I try to be a good cat leader. I try to teach our cats a thing or two, for all the good it does me. For instance, if I'm getting something out of our cluttered storage room, and a cat is in the vicinity, it will run in the storage room and climb among the boxes. A cat cannot resist a box. I don't know why. If you put a box on the floor, a cat will run into it. It must stem back to a time when cats lived in caves or something. There were cavemen. Maybe there were cavecats as well.
Whatever the reason, a cat is some kind of compulsive inspector. If there is any new nook or cranny, any kind of a sack or box or corner it hasn't been in before, it has to go in and look around. Cats have more curiosity than a Hollywood reporter.
Sometimes they slip into the storage shed when I have the door open and don't notice. I close the door and leave without realizing I have imprisoned a cat. Hours later, I will hear a muffled meowing. I open the door and the cat comes out, swearing at me like it's all my fault.
One time one of our cats disappeared for five days. We thought we'd never see him again. He suddenly turned up. Not long thereafter a neighbor asked if we had a large gray cat. I said yes.
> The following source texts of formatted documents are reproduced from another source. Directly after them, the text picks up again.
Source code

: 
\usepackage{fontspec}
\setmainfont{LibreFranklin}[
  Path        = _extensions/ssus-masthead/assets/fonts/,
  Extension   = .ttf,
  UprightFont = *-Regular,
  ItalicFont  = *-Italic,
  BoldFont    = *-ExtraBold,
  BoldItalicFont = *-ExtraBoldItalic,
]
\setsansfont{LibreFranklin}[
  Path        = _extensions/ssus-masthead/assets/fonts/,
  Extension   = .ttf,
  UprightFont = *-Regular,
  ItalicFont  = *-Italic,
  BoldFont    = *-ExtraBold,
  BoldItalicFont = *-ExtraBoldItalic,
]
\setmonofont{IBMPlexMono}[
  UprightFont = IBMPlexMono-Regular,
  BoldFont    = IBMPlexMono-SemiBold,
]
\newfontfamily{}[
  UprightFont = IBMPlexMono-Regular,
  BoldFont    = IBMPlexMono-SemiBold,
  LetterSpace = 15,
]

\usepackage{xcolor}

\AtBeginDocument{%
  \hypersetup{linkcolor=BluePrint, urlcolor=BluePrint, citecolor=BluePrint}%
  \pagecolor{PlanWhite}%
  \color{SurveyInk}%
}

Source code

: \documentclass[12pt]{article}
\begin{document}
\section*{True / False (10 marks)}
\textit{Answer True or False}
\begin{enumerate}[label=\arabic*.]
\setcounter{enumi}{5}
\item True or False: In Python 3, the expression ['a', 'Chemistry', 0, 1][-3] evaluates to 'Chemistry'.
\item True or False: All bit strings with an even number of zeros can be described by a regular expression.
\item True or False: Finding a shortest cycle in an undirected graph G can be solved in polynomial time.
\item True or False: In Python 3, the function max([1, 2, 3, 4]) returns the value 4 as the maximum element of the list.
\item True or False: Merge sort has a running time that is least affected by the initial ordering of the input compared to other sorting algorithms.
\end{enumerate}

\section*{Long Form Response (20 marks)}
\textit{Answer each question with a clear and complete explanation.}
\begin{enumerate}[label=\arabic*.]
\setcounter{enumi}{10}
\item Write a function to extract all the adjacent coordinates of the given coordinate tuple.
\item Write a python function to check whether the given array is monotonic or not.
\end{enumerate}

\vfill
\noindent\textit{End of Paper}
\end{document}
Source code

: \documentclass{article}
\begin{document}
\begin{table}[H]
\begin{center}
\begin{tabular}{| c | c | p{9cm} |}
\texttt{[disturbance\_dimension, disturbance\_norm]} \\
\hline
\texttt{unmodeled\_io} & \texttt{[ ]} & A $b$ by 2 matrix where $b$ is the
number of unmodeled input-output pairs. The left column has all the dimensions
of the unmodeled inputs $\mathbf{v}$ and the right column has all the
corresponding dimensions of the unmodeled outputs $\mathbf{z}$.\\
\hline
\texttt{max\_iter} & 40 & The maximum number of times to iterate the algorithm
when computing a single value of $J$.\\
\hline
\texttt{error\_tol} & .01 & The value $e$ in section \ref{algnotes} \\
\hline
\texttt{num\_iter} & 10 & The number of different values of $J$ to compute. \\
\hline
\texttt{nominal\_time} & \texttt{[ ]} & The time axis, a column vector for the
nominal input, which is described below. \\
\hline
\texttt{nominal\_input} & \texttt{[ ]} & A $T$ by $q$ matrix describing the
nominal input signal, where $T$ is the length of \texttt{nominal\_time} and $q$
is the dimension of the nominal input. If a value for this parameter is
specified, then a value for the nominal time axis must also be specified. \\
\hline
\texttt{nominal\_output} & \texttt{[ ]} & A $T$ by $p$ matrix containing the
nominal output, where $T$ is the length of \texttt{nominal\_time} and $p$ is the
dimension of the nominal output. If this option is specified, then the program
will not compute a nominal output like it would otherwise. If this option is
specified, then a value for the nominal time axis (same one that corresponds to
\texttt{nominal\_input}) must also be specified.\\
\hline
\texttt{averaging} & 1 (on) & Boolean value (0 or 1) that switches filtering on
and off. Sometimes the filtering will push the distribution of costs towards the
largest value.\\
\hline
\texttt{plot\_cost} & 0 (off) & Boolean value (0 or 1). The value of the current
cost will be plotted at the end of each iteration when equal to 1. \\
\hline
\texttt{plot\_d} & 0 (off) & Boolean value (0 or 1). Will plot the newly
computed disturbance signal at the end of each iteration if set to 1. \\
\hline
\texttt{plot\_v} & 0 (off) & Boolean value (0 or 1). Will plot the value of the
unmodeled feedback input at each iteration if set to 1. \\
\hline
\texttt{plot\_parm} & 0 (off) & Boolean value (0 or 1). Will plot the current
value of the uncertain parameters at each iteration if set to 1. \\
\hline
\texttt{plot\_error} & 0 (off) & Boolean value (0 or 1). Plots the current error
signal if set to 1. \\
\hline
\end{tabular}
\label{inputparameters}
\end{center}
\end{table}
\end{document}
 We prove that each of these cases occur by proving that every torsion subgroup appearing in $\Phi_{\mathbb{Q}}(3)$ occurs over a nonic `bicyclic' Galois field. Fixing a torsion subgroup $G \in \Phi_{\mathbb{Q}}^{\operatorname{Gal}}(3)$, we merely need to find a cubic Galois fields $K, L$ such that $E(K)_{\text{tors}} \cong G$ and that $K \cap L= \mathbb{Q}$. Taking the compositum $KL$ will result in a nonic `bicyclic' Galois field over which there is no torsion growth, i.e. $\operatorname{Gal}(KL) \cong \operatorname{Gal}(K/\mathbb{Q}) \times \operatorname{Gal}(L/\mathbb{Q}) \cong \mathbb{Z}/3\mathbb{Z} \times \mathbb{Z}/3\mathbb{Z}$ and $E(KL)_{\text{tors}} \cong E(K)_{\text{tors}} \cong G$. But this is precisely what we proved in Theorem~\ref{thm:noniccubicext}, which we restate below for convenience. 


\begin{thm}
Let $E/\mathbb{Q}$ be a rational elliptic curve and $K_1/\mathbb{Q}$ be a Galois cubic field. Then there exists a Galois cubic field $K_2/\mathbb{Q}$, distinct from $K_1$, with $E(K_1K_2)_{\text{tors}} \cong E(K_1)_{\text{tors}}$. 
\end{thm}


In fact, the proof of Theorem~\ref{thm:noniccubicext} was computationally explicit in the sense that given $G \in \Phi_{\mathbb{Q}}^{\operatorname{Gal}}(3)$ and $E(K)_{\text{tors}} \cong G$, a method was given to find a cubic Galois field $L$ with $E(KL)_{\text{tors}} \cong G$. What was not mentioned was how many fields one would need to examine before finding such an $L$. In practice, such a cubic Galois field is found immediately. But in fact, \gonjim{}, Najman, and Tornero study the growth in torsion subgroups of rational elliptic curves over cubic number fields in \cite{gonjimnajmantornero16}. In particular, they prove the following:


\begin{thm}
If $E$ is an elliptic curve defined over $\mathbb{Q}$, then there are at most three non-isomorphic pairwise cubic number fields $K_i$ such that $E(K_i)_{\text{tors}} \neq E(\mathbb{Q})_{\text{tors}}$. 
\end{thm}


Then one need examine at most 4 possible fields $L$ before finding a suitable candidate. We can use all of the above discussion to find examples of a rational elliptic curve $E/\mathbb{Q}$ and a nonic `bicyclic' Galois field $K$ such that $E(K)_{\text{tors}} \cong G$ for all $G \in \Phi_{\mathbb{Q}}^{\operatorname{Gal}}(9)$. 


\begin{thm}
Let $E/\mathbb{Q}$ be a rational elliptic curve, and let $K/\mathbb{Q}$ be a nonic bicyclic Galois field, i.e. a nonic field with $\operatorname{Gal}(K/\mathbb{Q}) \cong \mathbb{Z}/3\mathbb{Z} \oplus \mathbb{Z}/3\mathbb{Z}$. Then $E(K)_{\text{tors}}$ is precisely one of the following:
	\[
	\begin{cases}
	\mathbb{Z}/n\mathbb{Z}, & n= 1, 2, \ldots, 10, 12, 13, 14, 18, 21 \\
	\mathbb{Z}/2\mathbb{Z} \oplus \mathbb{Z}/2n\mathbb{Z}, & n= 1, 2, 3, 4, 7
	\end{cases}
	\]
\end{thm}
He told me he had opened the garage door after being out of town for five days and a large gray cat ran out, visibly angry at him. (It's never the cat's fault.)
Sometimes I try to teach our cats not to do things like that by giving them an overdose of isolation. I will be in the storage room. The cat will run in and start climbing among the boxes. I will call the cat, trying to reason with it, urging it to leave with me so that I can close the storage room door.
The cat continues to hide somewhere back there among the boxes, refusing to come out.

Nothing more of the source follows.